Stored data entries

Content starts

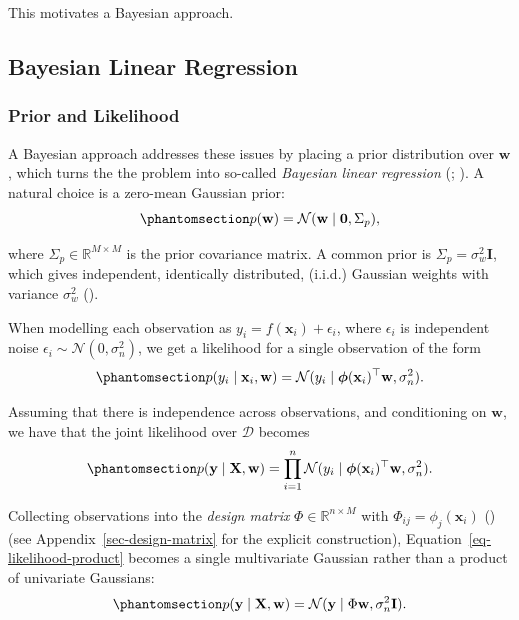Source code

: \documentclass[
  letterpaper,
  DIV=11,
  numbers=noendperiod]{scrartcl}
\begin{document}
This motivates a Bayesian approach.

\subsection{Bayesian Linear
Regression}\label{bayesian-linear-regression}

\subsubsection{Prior and Likelihood}\label{prior-and-likelihood}

A Bayesian approach addresses these issues by placing a prior
distribution over \(\mathbf{w}\), which turns the the problem into
so-called \emph{Bayesian linear regression}
(;
). A natural
choice is a zero-mean Gaussian prior:
\begin{equation}\phantomsection\label{eq-weight-prior}{
p(\mathbf{w}) = \mathcal{N}(\mathbf{w} \mid \mathbf{0}, \Sigma_p),
}\end{equation}

where \(\Sigma_p \in \mathbb{R}^{M \times M}\) is the prior covariance
matrix. A common prior is \(\Sigma_p = \sigma_w^2 \mathbf{I}\), which
gives independent, identically distributed, (i.i.d.) Gaussian weights
with variance \(\sigma_w^2\) ().

When modelling each observation as
\(y_i = f(\mathbf{x}_i) + \epsilon_i\), where \(\epsilon_i\) is
independent noise \(\epsilon_i \sim \mathcal{N}(0, \sigma_n^2)\), we get
a likelihood for a single observation of the form
\begin{equation}\phantomsection\label{eq-likelihood}{
p(y_i \mid \mathbf{x}_i, \mathbf{w}) = \mathcal{N}(y_i \mid \boldsymbol{\phi}(\mathbf{x}_i)^\top \mathbf{w}, \sigma_n^2).
}\end{equation}

Assuming that there is independence across observations, and
conditioning on \(\mathbf{w}\), we have that the joint likelihood over
\(\mathcal{D}\) becomes
\begin{equation}\phantomsection\label{eq-likelihood-product}{
p(\mathbf{y} \mid \mathbf{X}, \mathbf{w}) = \prod_{i=1}^{n} \mathcal{N}(y_i \mid \boldsymbol{\phi}(\mathbf{x}_i)^\top \mathbf{w}, \sigma_n^2).
}\end{equation}

Collecting observations into the \emph{design matrix}
\(\Phi \in \mathbb{R}^{n \times M}\) with
\(\Phi_{ij} = \phi_j(\mathbf{x}_i)\)
()
(see Appendix~\ref{sec-design-matrix} for the explicit construction),
Equation~\ref{eq-likelihood-product} becomes a single multivariate
Gaussian rather than a product of univariate Gaussians:
\begin{equation}\phantomsection\label{eq-joint-likelihood}{
p(\mathbf{y} \mid \mathbf{X}, \mathbf{w}) = \mathcal{N}(\mathbf{y} \mid \Phi \mathbf{w}, \sigma_n^2 \mathbf{I}).
}\end{equation}
\end{document}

Content ends

Give back every entry verbatim. No pictures belong in the copy.

▶ **THE COMPLETED TASK**
Source code

: \documentclass[
  letterpaper,
  DIV=11,
  numbers=noendperiod]{scrartcl}
\begin{document}
This motivates a Bayesian approach.

\subsection{Bayesian Linear
Regression}\label{bayesian-linear-regression}

\subsubsection{Prior and Likelihood}\label{prior-and-likelihood}

A Bayesian approach addresses these issues by placing a prior
distribution over \(\mathbf{w}\), which turns the the problem into
so-called \emph{Bayesian linear regression}
(;
). A natural
choice is a zero-mean Gaussian prior:
\begin{equation}\phantomsection\label{eq-weight-prior}{
p(\mathbf{w}) = \mathcal{N}(\mathbf{w} \mid \mathbf{0}, \Sigma_p),
}\end{equation}

where \(\Sigma_p \in \mathbb{R}^{M \times M}\) is the prior covariance
matrix. A common prior is \(\Sigma_p = \sigma_w^2 \mathbf{I}\), which
gives independent, identically distributed, (i.i.d.) Gaussian weights
with variance \(\sigma_w^2\) ().

When modelling each observation as
\(y_i = f(\mathbf{x}_i) + \epsilon_i\), where \(\epsilon_i\) is
independent noise \(\epsilon_i \sim \mathcal{N}(0, \sigma_n^2)\), we get
a likelihood for a single observation of the form
\begin{equation}\phantomsection\label{eq-likelihood}{
p(y_i \mid \mathbf{x}_i, \mathbf{w}) = \mathcal{N}(y_i \mid \boldsymbol{\phi}(\mathbf{x}_i)^\top \mathbf{w}, \sigma_n^2).
}\end{equation}

Assuming that there is independence across observations, and
conditioning on \(\mathbf{w}\), we have that the joint likelihood over
\(\mathcal{D}\) becomes
\begin{equation}\phantomsection\label{eq-likelihood-product}{
p(\mathbf{y} \mid \mathbf{X}, \mathbf{w}) = \prod_{i=1}^{n} \mathcal{N}(y_i \mid \boldsymbol{\phi}(\mathbf{x}_i)^\top \mathbf{w}, \sigma_n^2).
}\end{equation}

Collecting observations into the \emph{design matrix}
\(\Phi \in \mathbb{R}^{n \times M}\) with
\(\Phi_{ij} = \phi_j(\mathbf{x}_i)\)
()
(see Appendix~\ref{sec-design-matrix} for the explicit construction),
Equation~\ref{eq-likelihood-product} becomes a single multivariate
Gaussian rather than a product of univariate Gaussians:
\begin{equation}\phantomsection\label{eq-joint-likelihood}{
p(\mathbf{y} \mid \mathbf{X}, \mathbf{w}) = \mathcal{N}(\mathbf{y} \mid \Phi \mathbf{w}, \sigma_n^2 \mathbf{I}).
}\end{equation}
\end{document}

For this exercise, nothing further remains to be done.